Eppure questo «ambiguo signore incipriato», secondo la caustica definizione di Giulio Bollati, era riverito e venerato come un sovrano. Per un verso o l’altro, il culto della persona di Einaudi era parte della liturgia che sovrintendeva e combinava i complessi rapporti interni alla casa editrice: le gerarchie mai del tutto codificate, sebbene sancite dall’autorità indiscussa del capo e venerate come icone; i conflitti e i contrasti che attraversavano l’algida compostezza da Politburo del collettivo redazionale; la cooptazione e l’iniziazione ai sacramenti einaudiani di nuovi adepti. In quei mercoledì da leone, dopo il tè, rigorosamente servito nelle porcellane Rosenthal, il triumviro formato da Einaudi, assiso al centro, Bobbio, seduto alla sua destra, e Massimo Mila, alla sinistra,
impartiva le direttive, nella certezza di svolgere una missione salvifica: costruire gli italiani attraverso la palingenesi della classe dirigente. I cavalieri della tavola rotonda delle mitiche riunioni del mercoledì erano animati da uno zelo religioso e millenaristico (non a caso, ricorrono termini e metafore mutuate dalla Chiesa: il monastero è la sede torinese di via Biancamano, l’amanuense Pavese e l’evangelista Cerati, il tempio dello Struzzo, i ritiri spirituali in Val di Rhêmes, tra i trappisti del convento vi era persino un’ala francescana rappresentata da Cerati e Ponchirioli).

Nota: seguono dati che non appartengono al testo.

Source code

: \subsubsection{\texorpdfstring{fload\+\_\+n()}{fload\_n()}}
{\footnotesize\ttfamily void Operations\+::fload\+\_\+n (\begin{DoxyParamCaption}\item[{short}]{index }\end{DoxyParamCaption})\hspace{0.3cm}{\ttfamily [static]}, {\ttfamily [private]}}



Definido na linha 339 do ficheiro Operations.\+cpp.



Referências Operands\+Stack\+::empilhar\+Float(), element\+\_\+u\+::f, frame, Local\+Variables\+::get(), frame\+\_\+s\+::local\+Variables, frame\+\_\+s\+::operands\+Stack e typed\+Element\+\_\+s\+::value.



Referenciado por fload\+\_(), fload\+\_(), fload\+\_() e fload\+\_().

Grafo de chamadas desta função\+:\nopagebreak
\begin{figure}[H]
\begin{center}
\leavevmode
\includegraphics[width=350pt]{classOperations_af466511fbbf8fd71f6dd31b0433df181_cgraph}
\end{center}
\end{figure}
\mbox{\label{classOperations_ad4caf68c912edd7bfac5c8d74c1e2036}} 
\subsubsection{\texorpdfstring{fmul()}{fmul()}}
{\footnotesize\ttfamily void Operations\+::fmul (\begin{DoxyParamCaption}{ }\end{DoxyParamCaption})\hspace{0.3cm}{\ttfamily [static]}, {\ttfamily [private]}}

Non c’è, ovviamente, tutto questo nella testimonianza che Mimmo Fiorino, per quasi vent’anni autista del “Dottore” (in realtà, mancato), ha affidato a un sapido libretto: “Alla guida dell’Einaudi”. Sono ricordi privati e a volte persino intimi in cui emerge il tratto “umano” di un sodalizio che pur essendo mai venuto meno al rapporto datore di lavoro-sottoposto è stato alimentato da un’intensità di affetti e di abitudini da renderlo del tutto speciale. Il resoconto fatto da questo ex ragazzo immigrato di Palmi è onesto e sincero: deferente e benevolo ma mai velato da piaggeria e men che meno da tentazioni agiografiche. Illuminante è la reazione che ebbe quando Einaudi lo apostrofò a male parole: «Lei stronzo a me non lo dice. Non lo permetto né a lei né a nessun altro. Se non le piace come guido, scende e se ne va a piedi».

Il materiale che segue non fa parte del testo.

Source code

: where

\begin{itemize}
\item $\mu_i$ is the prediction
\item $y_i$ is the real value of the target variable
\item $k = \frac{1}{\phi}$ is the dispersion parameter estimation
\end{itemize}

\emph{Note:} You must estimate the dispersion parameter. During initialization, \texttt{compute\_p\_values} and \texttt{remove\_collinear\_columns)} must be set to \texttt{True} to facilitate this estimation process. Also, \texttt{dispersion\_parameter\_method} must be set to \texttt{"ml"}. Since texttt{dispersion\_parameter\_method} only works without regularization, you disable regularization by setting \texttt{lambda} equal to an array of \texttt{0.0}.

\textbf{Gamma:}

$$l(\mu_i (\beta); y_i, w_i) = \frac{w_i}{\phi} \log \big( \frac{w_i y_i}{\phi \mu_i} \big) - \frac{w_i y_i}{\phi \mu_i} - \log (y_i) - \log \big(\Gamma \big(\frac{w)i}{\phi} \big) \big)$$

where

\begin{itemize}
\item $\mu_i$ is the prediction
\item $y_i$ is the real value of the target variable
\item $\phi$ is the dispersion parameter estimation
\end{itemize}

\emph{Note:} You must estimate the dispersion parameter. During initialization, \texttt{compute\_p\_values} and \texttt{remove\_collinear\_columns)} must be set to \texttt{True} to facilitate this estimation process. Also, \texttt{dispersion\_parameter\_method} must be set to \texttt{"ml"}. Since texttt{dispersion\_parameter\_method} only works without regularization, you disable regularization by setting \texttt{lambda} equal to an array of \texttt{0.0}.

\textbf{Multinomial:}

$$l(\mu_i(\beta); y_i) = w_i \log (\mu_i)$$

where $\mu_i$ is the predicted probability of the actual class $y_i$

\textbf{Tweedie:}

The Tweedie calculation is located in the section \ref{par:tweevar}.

La sua parola, riferisce Fiorino, era legge: per lui era doveroso obbedirgli. «Grande, sì. Faceva cose belle, faceva cose brutte, ma comunque le faceva sempre in grande. E a te che ci lavoravi insieme toccava a volte condividerla e a volte subirla, quella grandezza. Un attimo eri su, l’attimo dopo eri giù, e meglio per te se avevi stomaco forte e cuore corazzato. Sì, lavorare con il dottor Einaudi era insieme un grande onore e una gran rottura di palle».